His actions were among a series of steps the administration has taken to protect public lands and waters, the White House said, including moves to halt oil leasing in Alaska’s Arctic National Wildlife Refuge and prevent road-building in the Tongass National Forest in Alaska, the nation’s largest federal forest.
Biden’s plan also restores protections in the Northeast Canyons and Seamounts National Monument in the Atlantic Ocean, southeast of Cape Cod. Trump had made a rule change to allow commercial fishing at the marine monument, an action that was heralded by fishing groups but derided by environmentalists who pushed Biden and Interior Secretary Deb Haaland to restore protections against fishing.
Protecting the marine monument safeguards “this invaluable area for the fragile species that call it home” and demonstrates the administration’s commitment to science, said Jen Felt, ocean campaign director for the Conservation Law Foundation.
Arizona Rep.

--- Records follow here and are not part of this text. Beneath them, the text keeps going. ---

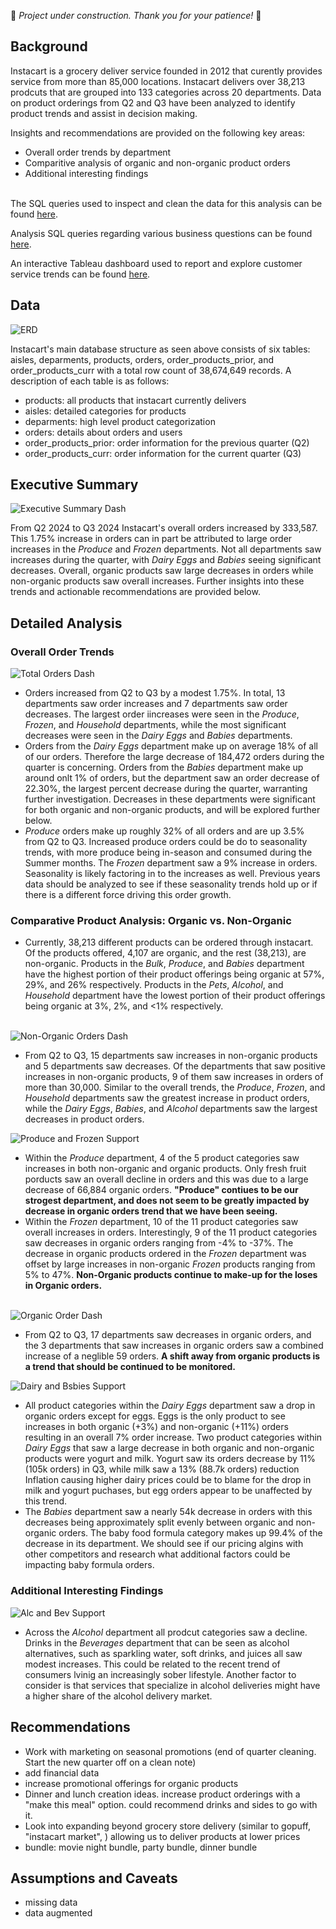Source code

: 🚧 *Project under construction. Thank you for your patience!* 🚧

## Background

Instacart is a grocery deliver service founded in 2012 that curently provides service from more than 85,000 locations. Instacart delivers over 38,213 prodcuts that are grouped into 133 categories across 20 departments. Data on product orderings from Q2 and Q3 have been analyzed to identify product trends and assist in decision making.

Insights and recommendations are provided on the following key areas:

- Overall order trends by department
- Comparitive analysis of organic and non-organic product orders
- Additional interesting findings

<br>The SQL queries used to inspect and clean the data for this analysis can be found [here](setup_queries).

Analysis SQL queries regarding various business questions can be found [here](analysis_queries).

An interactive Tableau dashboard used to report and explore customer service trends can be found [here](https://public.tableau.com/app/profile/nick.feichtel/viz/InstacartReorderAnalysis/ExecutiveSummary).

## Data

![ERD](assets/erd.png)

Instacart's main database structure as seen above consists of six tables: aisles, deparments, products, orders, order_products_prior, and order_products_curr with a total row count of 38,674,649 records. A description of each table is as follows:
- products: all products that instacart currently delivers
- aisles: detailed categories for products
- deparments: high level product categorization
- orders: details about orders and users
- order_products_prior: order information for the previous quarter (Q2)
- order_products_curr: order information for the current quarter (Q3)

## Executive Summary

![Executive Summary Dash](assets/executive_summary.png)

From Q2 2024 to Q3 2024 Instacart's overall orders increased by 333,587. This 1.75% increase in orders can in part be attributed to large order increases in the *Produce* and *Frozen* departments. Not all departments saw increases during the quarter, with *Dairy Eggs* and *Babies* seeing significant decreases. Overall, organic products saw large decreases in orders while non-organic products saw overall increases. Further insights into these trends and actionable recommendations are provided below.

## Detailed Analysis

### Overall Order Trends

![Total Orders Dash](assets/total_orders.png)

- Orders increased from Q2 to Q3 by a modest 1.75%. In total, 13 departments saw order increases and 7 departments saw order decreases. The largest order iincreases were seen in the *Produce*, *Frozen*, and *Household* departments, while the most significant decreases were seen in the *Dairy Eggs* and *Babies* departments. 
- Orders from the *Dairy Eggs* department make up on average 18% of all of our orders. Therefore the large decrease of 184,472 orders during the quarter is concerning. Orders from the *Babies* department make up around onlt 1% of orders, but the department saw an order decrease of 22.30%, the largest percent decrease during the quarter, warranting further investigation. Decreases in these departments were significant for both organic and non-organic products, and will be explored further below.
- *Produce* orders make up roughly 32% of all orders and are up 3.5% from Q2 to Q3. Increased produce orders could be do to seasonality trends, with more produce being in-season and consumed during the Summer months. The *Frozen* department saw a 9% increase in orders. Seasonality is likely factoring in to the increases as well. Previous years data should be analyzed to see if these seasonality trends hold up or if there is a different force driving this order growth.

### Comparative Product Analysis: Organic vs. Non-Organic

- Currently, 38,213 different products can be ordered through instacart. Of the products offered, 4,107 are organic, and the rest (38,213), are non-organic. Products in the *Bulk*, *Produce*, and *Babies* department have the highest portion of their product offerings being organic at 57%, 29%, and 26% respectively. Products in the *Pets*, *Alcohol*, and *Household* department have the lowest portion of their product offerings being organic at 3%, 2%, and <1% respectively.


<br>![Non-Organic Orders Dash](assets/non_organic_orders.png)

- From Q2 to Q3, 15 departments saw increases in non-organic products and 5 departments saw decreases. Of the departments that saw positive increases in non-organic products, 9 of them saw increases in orders of more than 30,000. Similar to the overall trends, the *Produce*, *Frozen*, and *Household* departments saw the greatest increase in product orders, while the *Dairy Eggs*, *Babies*, and *Alcohol* departments saw the largest decreases in product orders.

![Produce and Frozen Support](assets/produce_and_summary_support.png)

- Within the *Produce* department, 4 of the 5 product categories saw increases in both non-organic and organic products. Only fresh fruit porducts saw an overall decline in orders and this was due to a large decrease of 66,884 organic orders. **"Produce" contiues to be our strogest department, and does not seem to be greatly impacted by decrease in organic orders trend that we have been seeing.**
- Within the *Frozen* department, 10 of the 11 product categories saw overall increases in orders. Interestingly, 9 of the 11 product categories saw decreases in organic orders ranging from -4% to -37%. The decrease in organic products ordered in the *Frozen* department was offset by large increases in non-organic *Frozen* products ranging from 5% to 47%. **Non-Organic products continue to make-up for the loses in Organic orders.**

<br>![Organic Order Dash](assets/organic_orders.png)

- From Q2 to Q3, 17 departments saw decreases in organic orders, and the 3 departments that saw increases in organic orders saw a combined increase of a neglible 59 orders. **A shift away from organic products is a trend that should be continued to be monitored.** 

![Dairy and Bsbies Support](assets/babies_and_dairy_support.png)

- All product categories within the *Dairy Eggs* department saw a drop in organic orders except for eggs. Eggs is the only product to see increases in both organic (+3%) and non-organic (+11%) orders resulting in an overall 7% order increase. Two product categories within *Dairy Eggs* that saw a large decrease in both organic and non-organic products were yogurt and milk. Yogurt saw its orders decrease by 11% (105k orders) in Q3, while milk saw a 13% (88.7k orders) reduction Inflation causing higher dairy prices could be to blame for the drop in milk and yogurt puchases, but egg orders appear to be unaffected by this trend.
- The *Babies* department saw a nearly 54k decrease in orders with this decreases being approximately split evenly between organic and non-organic orders. The baby food formula category makes up 99.4% of the decrease in its department. We should see if our pricing algins with other competitors and research what additional factors could be impacting baby formula orders.

### Additional Interesting Findings

![Alc and Bev Support](assets/beverages_support.png)

- Across the *Alcohol* department all prodcut categories saw a decline. Drinks in the *Beverages* department that can be seen as alcohol alternatives, such as sparkling water, soft drinks, and juices all saw modest increases. This could be related to the recent trend of consumers lvinig an increasingly sober lifestyle. Another factor to consider is that services that specialize in alcohol deliveries might have a higher share of the alcohol delivery market.


## Recommendations

- Work with marketing on seasonal promotions (end of quarter cleaning. Start the new quarter off on a clean note)
- add financial data
- increase promotional offerings for organic products
- Dinner and lunch creation ideas. increase product orderings with a "make this meal" option. could recommend drinks and sides to go with it.
- Look into expanding beyond grocery store delivery (similar to gopuff, "instacart market", ) allowing us to deliver products at lower prices
- bundle: movie night bundle, party bundle, dinner bundle

## Assumptions and Caveats

- missing data
- data augmented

Raul Grijalva, a Democrat and chairman of the House Natural Resources Committee, also praised the Biden administration in a statement, saying restoring the monuments shows its dedication to “conserving our public lands and respecting the voices of Indigenous Peoples.”
“It’s time to put Trump’s cynical actions in the rear-view mirror,” Grijalva said.
But Utah’s governor called Biden’s decision a “tragic missed opportunity.” The president’s action “fails to provide certainty as well as the funding for law enforcement, research and other protections which the monuments need and which only Congressional action can offer,” Cox said in a statement released with other state leaders.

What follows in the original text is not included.